* **Stored data**:
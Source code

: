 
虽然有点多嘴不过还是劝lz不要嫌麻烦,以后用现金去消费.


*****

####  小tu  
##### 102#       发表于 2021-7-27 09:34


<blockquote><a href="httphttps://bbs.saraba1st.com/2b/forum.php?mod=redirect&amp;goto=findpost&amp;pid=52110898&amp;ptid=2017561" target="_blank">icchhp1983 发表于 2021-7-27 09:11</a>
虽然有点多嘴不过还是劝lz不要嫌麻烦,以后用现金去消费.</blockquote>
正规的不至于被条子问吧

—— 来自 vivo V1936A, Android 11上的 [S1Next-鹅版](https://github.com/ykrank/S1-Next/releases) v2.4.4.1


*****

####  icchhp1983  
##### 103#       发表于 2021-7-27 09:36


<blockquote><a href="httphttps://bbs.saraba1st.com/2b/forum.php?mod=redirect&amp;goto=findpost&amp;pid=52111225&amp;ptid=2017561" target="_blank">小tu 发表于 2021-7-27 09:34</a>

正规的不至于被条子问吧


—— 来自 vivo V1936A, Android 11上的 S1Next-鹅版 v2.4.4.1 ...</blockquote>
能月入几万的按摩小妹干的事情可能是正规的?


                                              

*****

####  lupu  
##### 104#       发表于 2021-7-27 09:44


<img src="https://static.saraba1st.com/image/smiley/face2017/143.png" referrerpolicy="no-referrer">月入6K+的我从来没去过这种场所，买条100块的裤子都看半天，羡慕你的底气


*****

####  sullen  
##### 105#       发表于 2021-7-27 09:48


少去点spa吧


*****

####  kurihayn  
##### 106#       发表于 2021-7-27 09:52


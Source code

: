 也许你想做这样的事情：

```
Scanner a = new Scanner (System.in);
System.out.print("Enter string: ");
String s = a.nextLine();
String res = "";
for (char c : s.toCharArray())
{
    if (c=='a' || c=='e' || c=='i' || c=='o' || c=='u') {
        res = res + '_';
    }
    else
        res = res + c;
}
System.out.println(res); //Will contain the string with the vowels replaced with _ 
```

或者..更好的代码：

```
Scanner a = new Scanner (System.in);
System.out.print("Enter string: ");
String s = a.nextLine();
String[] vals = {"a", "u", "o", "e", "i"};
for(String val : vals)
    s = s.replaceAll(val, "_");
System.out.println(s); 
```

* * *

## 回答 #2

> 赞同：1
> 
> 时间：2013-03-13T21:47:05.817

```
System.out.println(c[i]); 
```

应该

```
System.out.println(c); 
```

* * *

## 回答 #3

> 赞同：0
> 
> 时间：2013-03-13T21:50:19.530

* **Task to carry out**: Read through the entries above, and wherever a line holds the string "ptid", copy it.

* **Your solution**:
<blockquote><a href="httphttps://bbs.saraba1st.com/2b/forum.php?mod=redirect&amp;goto=findpost&amp;pid=52110898&amp;ptid=2017561" target="_blank">icchhp1983 发表于 2021-7-27 09:11</a>
<blockquote><a href="httphttps://bbs.saraba1st.com/2b/forum.php?mod=redirect&amp;goto=findpost&amp;pid=52111225&amp;ptid=2017561" target="_blank">小tu 发表于 2021-7-27 09:34</a>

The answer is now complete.